Warren J. Gross (S’92) was born in Montreal, QC, Canada, in 1972. He received the B.A.Sc. degree in electrical engineering from the University of Waterloo, Canada, in 1996 and the M.A.Sc. degree from the University of Toronto, Canada, in 1999. He is currently pursuing the Ph.D. degree at the University of Toronto. From 1993 to 1996, while studying for the B.A.Sc. degree, he worked in the area of space-based machine vision at Neptec Design Group, Ottawa, Canada. His research interests are VLSI architectures for digital communications algorithms and digital signal processing, coding theory, and computer architecture. Mr. Gross received the Natural Sciences and Engineering Research Council of Canada postgraduate scholarship, the Walter Sumner fellowship and the Government of Ontario/Ricoh Canada Graduate Scholarship in Science and Technology.
911
Vincent C. Gaudet (S’97) was born in Sherbrooke, QC, Canada, in 1974. He received the Bachelor of Science (Computer Engineering) degree from the University of Manitoba, Winnipeg, MB, Canada, and was awarded the University Gold Medal, both in 1995. He received the Master of Applied Science degree from the Department of Electrical and Computer Engineering, University of Toronto, ON, Canada, in 1997, where he is currently pursuing the Ph.D. degree. His research interests include mixed-signal IC design for error control coding, field-programmable devices, and genetic programming. He has received funding from the Natural Sciences and Engineering Research Council (Canada), the Ontario Graduate Scholarship in Science and Technology, and the Walter Sumner Memorial Fund.

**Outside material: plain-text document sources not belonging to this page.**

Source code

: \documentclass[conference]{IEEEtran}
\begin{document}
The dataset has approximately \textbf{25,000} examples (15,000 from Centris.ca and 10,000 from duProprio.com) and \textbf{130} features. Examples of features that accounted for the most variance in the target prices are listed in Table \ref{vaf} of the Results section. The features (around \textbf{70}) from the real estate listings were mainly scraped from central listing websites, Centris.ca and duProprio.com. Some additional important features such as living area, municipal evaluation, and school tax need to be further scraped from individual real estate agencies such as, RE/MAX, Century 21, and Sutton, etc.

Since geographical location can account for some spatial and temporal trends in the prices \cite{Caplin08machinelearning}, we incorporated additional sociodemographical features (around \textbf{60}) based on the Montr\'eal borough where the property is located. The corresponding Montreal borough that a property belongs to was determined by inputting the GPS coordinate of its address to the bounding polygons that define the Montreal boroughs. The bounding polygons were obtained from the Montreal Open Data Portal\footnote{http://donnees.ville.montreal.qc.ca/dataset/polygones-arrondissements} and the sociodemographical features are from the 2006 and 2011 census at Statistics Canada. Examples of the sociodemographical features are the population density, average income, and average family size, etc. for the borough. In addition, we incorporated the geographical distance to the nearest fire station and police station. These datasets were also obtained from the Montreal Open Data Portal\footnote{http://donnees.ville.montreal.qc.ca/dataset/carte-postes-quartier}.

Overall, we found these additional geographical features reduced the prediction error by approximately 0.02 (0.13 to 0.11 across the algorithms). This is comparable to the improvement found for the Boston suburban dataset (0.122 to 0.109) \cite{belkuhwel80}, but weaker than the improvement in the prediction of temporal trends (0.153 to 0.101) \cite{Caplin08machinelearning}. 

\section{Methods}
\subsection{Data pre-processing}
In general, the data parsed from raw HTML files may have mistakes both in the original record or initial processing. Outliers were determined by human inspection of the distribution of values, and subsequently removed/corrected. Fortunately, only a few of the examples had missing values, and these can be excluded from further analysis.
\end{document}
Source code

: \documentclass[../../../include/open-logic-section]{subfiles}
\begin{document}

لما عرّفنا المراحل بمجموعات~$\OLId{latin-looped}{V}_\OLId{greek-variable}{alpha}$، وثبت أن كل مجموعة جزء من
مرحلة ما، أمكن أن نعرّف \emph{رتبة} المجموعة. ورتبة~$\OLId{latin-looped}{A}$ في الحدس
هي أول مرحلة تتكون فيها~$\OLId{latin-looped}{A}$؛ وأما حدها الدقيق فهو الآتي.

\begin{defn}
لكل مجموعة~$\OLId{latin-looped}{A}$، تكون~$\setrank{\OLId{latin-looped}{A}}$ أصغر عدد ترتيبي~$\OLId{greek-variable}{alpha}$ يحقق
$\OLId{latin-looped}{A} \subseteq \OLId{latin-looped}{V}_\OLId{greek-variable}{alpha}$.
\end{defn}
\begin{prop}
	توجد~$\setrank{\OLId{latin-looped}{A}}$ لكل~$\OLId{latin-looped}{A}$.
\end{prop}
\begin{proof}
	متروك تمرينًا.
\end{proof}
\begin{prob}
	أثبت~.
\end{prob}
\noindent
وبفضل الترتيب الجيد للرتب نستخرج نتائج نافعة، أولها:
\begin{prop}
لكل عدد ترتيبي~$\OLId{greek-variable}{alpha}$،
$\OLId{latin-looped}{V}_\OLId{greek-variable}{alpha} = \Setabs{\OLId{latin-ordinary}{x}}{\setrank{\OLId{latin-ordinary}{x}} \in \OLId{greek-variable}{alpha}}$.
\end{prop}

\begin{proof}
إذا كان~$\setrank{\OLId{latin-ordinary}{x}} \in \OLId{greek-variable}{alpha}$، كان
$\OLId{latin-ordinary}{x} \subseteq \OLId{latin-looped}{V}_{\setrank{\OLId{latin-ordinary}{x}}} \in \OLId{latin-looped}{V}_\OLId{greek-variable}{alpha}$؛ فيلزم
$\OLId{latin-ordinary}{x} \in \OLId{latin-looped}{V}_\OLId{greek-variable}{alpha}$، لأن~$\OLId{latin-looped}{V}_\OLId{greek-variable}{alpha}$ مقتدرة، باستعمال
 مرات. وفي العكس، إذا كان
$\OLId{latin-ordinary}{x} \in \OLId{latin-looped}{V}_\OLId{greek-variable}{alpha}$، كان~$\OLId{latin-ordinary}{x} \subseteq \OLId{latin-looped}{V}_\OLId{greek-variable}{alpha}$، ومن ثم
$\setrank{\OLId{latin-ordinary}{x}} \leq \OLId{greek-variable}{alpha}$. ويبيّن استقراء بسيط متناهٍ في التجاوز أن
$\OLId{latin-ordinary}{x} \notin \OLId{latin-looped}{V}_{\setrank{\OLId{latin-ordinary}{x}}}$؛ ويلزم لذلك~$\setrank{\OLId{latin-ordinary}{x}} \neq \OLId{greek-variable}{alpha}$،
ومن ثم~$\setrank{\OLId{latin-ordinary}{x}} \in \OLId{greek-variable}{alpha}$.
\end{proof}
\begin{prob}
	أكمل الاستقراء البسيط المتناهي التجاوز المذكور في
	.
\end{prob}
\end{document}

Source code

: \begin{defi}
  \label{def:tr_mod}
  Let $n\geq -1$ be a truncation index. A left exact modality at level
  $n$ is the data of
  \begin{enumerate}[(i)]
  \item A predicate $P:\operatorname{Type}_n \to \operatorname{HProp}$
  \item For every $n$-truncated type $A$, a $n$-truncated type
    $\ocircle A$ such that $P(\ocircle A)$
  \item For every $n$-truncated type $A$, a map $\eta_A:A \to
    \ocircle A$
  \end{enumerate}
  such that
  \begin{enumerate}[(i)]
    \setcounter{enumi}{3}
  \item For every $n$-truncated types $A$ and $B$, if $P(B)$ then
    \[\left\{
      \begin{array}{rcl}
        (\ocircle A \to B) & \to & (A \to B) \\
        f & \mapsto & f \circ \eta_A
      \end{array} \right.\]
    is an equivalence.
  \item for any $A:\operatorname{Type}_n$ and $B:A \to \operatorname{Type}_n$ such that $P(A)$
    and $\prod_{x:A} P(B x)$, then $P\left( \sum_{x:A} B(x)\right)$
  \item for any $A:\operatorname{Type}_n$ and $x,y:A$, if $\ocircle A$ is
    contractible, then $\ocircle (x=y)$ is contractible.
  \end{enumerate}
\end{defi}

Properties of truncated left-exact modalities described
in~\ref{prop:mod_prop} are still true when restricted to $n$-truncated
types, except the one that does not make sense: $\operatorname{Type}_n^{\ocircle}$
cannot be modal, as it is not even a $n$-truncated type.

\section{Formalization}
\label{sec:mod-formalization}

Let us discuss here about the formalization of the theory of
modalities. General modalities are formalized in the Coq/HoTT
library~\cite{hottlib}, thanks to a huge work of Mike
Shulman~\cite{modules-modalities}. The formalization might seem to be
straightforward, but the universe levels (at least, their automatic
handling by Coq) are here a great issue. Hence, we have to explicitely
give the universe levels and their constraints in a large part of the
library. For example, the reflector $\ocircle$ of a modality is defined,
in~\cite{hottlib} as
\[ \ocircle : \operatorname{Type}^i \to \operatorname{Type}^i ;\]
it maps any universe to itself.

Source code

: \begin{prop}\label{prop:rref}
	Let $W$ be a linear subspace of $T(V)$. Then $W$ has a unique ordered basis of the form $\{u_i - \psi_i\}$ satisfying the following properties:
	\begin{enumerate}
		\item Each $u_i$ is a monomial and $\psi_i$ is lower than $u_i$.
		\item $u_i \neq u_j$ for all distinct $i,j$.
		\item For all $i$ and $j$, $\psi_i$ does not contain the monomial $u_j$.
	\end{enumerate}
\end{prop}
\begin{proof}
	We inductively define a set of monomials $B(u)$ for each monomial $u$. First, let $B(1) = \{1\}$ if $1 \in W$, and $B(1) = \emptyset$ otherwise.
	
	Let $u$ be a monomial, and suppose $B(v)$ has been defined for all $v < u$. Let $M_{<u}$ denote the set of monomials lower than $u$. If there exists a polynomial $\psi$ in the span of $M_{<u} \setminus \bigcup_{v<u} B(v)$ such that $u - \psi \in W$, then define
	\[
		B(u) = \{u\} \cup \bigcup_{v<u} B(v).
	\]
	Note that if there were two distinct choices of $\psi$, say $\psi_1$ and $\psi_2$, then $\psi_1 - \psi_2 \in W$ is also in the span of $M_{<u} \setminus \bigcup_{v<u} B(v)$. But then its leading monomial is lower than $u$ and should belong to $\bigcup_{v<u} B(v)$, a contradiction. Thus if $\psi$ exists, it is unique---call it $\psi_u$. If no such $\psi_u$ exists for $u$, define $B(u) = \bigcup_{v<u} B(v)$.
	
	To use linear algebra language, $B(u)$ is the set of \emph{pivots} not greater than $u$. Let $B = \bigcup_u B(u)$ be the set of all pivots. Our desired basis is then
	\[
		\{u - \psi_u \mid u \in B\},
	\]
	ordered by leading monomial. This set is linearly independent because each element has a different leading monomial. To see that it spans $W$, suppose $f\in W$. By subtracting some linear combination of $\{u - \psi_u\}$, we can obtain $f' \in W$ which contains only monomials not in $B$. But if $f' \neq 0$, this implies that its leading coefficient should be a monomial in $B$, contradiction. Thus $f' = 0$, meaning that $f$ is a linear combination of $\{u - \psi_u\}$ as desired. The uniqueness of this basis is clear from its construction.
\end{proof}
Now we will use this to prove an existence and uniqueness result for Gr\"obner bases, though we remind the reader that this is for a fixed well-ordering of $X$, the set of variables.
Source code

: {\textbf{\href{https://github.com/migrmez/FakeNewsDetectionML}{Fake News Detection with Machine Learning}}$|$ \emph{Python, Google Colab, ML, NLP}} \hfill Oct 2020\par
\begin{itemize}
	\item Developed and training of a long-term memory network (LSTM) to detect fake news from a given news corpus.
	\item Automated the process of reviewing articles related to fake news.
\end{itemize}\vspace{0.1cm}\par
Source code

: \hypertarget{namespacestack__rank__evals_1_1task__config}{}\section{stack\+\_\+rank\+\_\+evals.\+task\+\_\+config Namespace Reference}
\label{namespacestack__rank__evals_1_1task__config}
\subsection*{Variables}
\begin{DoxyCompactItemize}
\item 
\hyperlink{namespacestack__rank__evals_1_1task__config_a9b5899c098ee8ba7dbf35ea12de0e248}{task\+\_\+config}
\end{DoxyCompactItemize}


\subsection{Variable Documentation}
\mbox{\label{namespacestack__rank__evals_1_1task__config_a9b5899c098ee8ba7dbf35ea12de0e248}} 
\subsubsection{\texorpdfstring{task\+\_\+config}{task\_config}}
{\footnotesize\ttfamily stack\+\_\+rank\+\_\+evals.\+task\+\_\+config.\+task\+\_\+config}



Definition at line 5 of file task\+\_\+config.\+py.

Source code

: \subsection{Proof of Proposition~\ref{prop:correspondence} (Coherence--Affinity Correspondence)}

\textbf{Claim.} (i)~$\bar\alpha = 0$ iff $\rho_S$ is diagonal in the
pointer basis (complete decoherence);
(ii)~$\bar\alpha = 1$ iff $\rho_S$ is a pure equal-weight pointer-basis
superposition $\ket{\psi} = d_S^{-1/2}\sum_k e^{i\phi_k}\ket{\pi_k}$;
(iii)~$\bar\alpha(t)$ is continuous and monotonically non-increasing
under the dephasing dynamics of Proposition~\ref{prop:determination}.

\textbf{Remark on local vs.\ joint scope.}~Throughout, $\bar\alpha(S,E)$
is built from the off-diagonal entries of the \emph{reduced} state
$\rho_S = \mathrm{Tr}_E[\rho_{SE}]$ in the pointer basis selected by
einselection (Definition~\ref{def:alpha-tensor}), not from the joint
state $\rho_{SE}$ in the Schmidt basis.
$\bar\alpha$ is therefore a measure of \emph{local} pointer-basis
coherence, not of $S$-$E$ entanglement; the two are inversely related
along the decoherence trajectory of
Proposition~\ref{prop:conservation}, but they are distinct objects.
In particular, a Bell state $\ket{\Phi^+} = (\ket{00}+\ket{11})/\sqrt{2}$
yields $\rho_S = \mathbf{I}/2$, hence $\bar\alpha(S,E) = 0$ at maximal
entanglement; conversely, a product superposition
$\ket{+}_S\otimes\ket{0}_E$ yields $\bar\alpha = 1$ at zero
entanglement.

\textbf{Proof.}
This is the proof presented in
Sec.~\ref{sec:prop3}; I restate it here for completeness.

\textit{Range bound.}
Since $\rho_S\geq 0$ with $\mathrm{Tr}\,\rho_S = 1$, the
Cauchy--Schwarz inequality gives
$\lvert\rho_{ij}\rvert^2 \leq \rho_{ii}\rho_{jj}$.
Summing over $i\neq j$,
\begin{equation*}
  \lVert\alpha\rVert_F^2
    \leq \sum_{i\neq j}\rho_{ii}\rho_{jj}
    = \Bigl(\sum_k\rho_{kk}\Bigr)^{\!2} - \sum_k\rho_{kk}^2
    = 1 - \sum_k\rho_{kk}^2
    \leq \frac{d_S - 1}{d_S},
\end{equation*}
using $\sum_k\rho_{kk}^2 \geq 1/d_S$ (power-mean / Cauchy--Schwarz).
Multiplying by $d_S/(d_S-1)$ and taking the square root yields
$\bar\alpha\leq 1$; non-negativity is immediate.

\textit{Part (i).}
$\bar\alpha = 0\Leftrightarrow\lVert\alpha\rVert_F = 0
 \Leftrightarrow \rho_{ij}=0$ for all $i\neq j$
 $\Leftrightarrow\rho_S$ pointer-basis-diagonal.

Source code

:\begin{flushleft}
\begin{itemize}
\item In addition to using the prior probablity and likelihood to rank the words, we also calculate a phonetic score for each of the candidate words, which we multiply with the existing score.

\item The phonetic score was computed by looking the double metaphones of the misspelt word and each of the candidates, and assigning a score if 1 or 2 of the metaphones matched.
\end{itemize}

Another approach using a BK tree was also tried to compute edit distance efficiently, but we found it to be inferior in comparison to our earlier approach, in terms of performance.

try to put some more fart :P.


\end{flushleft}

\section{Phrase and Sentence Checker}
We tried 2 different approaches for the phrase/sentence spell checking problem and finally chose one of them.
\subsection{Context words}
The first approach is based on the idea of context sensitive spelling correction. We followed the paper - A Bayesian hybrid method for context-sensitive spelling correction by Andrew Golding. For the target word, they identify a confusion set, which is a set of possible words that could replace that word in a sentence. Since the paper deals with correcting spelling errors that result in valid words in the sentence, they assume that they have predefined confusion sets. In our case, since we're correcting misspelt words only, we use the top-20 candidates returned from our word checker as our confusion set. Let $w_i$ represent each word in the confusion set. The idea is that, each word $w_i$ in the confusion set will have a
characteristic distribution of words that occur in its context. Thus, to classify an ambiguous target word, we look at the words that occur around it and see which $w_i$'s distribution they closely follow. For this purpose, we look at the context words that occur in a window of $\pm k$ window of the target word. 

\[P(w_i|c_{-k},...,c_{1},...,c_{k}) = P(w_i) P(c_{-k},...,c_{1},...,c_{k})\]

P. Glenn Gulak (S’82–M’83–SM’96) received the Ph.D. degree from the University of Manitoba, Winnipeg, MB, Canada. From 1985 to 1988, he was a Research Associate with the Information Systems Laboratory and the Computer Systems Laboratory, Stanford University, Stanford, CA. Currently, he is a Professor with the Department of Electrical and Computer Engineering, at the University of Toronto, Toronto, ON, Canada, and holds the L. Lau Chair in Electrical and Computer Engineering. His research interests are in the areas of memory design, circuits, algorithms, and VLSI architectures for digital communications. Dr. Gulak received a Natural Sciences and Engineering Research Council of Canada Postgraduate Scholarship and several teaching awards for undergraduate courses taught in both the Department of Computer Science and the Department of Electrical and Computer Engineering of the University of Toronto, Toronto, ON, Canada. He has served on the ISSCC Signal Processing Technical Subcommittee since 1990 and served as the Technical Program Chair for ISSCC 2001. He is a registered professional engineer in the province of Ontario.